When I first began studying the Law of Attraction and learning how to apply it, I would have times where I would start off feeling really pumped and upbeat: “This is SO awesome!”; “Yeah, I can DO this!” And then, a few days or weeks later, I would slip – I would end up not reading or listening to the material as often as I needed to; I’d stop writing lists of things I am grateful for and so on… And then I would slip a little more… “This is just not happening for me.”; “Why can’t I just friggin’ DO this already!?”; “Where’s my stuff!?”.
A few days later would come the big explosion (the ‘hissy-fits’ or the ‘diva-tantrums’ as my wife and I have come to call these episodes) – I would get really angry and rant about how it was too difficult and then put my books and material back in the cupboard and wow to never look at them again : )
I would calm down (eventually)… and then, in a week or two, I would find myself taking the books back out. I’d get excited again and start anew.
Since around the middle of last year, I stopped putting the books away during my tantrums. For the past 4 months or so, I haven’t really had any tantrums. Very recently, I also stopped beating up on myself so hard when I ‘failed’.
So, it does get easier. But you need to stay with it (and it’s so much easier when you learn to stop beating up on yourself about it, just because you had a bad moment).

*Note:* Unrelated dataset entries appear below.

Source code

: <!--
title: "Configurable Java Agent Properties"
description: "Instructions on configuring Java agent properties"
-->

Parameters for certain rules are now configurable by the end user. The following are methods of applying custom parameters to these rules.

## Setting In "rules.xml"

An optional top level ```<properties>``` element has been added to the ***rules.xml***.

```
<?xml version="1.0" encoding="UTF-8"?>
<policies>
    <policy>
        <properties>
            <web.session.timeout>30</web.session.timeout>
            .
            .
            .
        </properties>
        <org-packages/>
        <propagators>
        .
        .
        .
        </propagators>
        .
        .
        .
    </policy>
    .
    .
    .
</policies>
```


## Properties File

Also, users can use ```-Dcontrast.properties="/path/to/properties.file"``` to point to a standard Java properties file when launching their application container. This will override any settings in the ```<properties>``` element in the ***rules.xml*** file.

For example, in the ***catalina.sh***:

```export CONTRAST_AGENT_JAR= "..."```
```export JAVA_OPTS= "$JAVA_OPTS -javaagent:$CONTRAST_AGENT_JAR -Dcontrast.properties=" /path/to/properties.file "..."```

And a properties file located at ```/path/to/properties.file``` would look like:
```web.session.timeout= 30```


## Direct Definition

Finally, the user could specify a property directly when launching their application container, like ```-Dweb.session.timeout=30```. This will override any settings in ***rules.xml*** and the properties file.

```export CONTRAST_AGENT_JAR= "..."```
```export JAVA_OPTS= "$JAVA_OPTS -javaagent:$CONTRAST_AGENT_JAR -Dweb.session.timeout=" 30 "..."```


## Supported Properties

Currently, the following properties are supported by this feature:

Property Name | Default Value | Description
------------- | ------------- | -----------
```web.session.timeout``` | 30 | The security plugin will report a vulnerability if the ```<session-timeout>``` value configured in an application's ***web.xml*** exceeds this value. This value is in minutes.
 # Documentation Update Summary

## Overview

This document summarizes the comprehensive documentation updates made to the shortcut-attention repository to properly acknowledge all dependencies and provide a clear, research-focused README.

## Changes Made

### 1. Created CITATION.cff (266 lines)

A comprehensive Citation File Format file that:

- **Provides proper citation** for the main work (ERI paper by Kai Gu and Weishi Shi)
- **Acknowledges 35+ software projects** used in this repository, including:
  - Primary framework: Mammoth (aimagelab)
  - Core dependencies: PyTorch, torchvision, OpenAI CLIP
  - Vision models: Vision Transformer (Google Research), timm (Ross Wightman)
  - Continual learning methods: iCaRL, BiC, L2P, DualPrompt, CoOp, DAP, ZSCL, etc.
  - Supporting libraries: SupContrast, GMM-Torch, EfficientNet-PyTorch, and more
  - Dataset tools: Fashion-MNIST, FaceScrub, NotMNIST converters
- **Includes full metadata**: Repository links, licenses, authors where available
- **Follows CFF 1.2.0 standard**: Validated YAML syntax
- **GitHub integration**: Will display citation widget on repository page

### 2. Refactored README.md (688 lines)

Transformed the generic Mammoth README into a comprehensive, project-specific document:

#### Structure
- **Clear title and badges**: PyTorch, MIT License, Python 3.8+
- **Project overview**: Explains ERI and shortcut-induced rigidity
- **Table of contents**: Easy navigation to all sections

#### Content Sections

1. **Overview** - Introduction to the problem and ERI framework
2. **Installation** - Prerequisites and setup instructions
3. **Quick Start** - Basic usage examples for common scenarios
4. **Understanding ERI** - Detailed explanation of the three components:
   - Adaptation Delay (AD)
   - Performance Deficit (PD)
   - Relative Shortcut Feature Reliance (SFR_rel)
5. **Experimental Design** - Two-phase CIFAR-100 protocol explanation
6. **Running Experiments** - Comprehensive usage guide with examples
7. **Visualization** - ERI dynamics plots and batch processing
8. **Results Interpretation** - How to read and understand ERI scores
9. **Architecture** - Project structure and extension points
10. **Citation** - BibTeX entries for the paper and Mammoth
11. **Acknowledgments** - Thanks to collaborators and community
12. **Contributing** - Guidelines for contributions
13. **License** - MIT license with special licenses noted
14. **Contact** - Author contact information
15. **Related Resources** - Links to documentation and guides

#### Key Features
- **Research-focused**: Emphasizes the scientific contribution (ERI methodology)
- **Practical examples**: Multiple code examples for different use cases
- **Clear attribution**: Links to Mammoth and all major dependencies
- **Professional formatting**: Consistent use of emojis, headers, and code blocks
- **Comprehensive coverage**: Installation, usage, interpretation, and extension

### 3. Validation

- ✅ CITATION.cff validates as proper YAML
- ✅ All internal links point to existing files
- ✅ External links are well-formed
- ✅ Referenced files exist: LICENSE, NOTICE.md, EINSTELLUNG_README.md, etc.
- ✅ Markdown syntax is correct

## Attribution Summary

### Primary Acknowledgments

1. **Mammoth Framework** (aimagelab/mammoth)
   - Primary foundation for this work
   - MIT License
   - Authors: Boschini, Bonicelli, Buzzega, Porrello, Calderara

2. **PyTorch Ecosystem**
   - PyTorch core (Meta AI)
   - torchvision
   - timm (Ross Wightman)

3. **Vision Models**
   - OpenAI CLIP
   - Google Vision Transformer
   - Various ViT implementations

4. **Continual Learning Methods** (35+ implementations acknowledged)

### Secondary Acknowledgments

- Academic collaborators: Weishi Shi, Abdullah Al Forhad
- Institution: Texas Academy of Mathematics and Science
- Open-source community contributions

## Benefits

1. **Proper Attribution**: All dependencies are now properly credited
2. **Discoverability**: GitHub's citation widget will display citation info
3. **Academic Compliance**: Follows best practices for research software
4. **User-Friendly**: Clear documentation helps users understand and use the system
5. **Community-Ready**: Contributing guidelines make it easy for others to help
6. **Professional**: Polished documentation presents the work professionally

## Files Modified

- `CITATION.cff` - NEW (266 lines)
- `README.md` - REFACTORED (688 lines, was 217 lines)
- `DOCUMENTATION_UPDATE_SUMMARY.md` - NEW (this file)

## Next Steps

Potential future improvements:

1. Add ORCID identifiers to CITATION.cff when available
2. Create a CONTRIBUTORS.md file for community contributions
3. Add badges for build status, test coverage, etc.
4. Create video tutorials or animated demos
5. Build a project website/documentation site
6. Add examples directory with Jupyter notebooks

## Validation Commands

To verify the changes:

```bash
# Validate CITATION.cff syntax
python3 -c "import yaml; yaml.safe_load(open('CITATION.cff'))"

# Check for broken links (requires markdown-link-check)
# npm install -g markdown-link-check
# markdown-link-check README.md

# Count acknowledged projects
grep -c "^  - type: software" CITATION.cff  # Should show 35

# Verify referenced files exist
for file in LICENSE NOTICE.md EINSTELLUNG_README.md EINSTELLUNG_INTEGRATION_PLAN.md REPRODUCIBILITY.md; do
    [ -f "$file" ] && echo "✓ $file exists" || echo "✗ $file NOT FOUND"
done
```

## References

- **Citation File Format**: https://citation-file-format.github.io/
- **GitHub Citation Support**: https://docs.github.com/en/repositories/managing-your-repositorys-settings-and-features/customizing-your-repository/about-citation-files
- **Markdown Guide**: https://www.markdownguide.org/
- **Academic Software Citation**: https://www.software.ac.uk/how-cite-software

I have found that practising happiness and learning to apply the Law of Attraction are both so similar in so many ways. It is all about acknowledging that there is a gap or a distance between where you find yourself now and where you want to be. It is all about being willing and determined to close that gap. It is all about guiding your thoughts and your life along the ways that will help you feel better. It is all about staying on course as much as you can and getting back on course when you’ve veered off.
There’s no magic to it. Anyone can do it. But it does take some time and some application. Consistency rules here.
And… I believe you always get your ‘reward’. Sometimes, you just need to recognise it when it comes.
When it comes to both subjects, I have realised that feeling good is one of the biggest and best rewards there is. Especially for a happiness addict like me.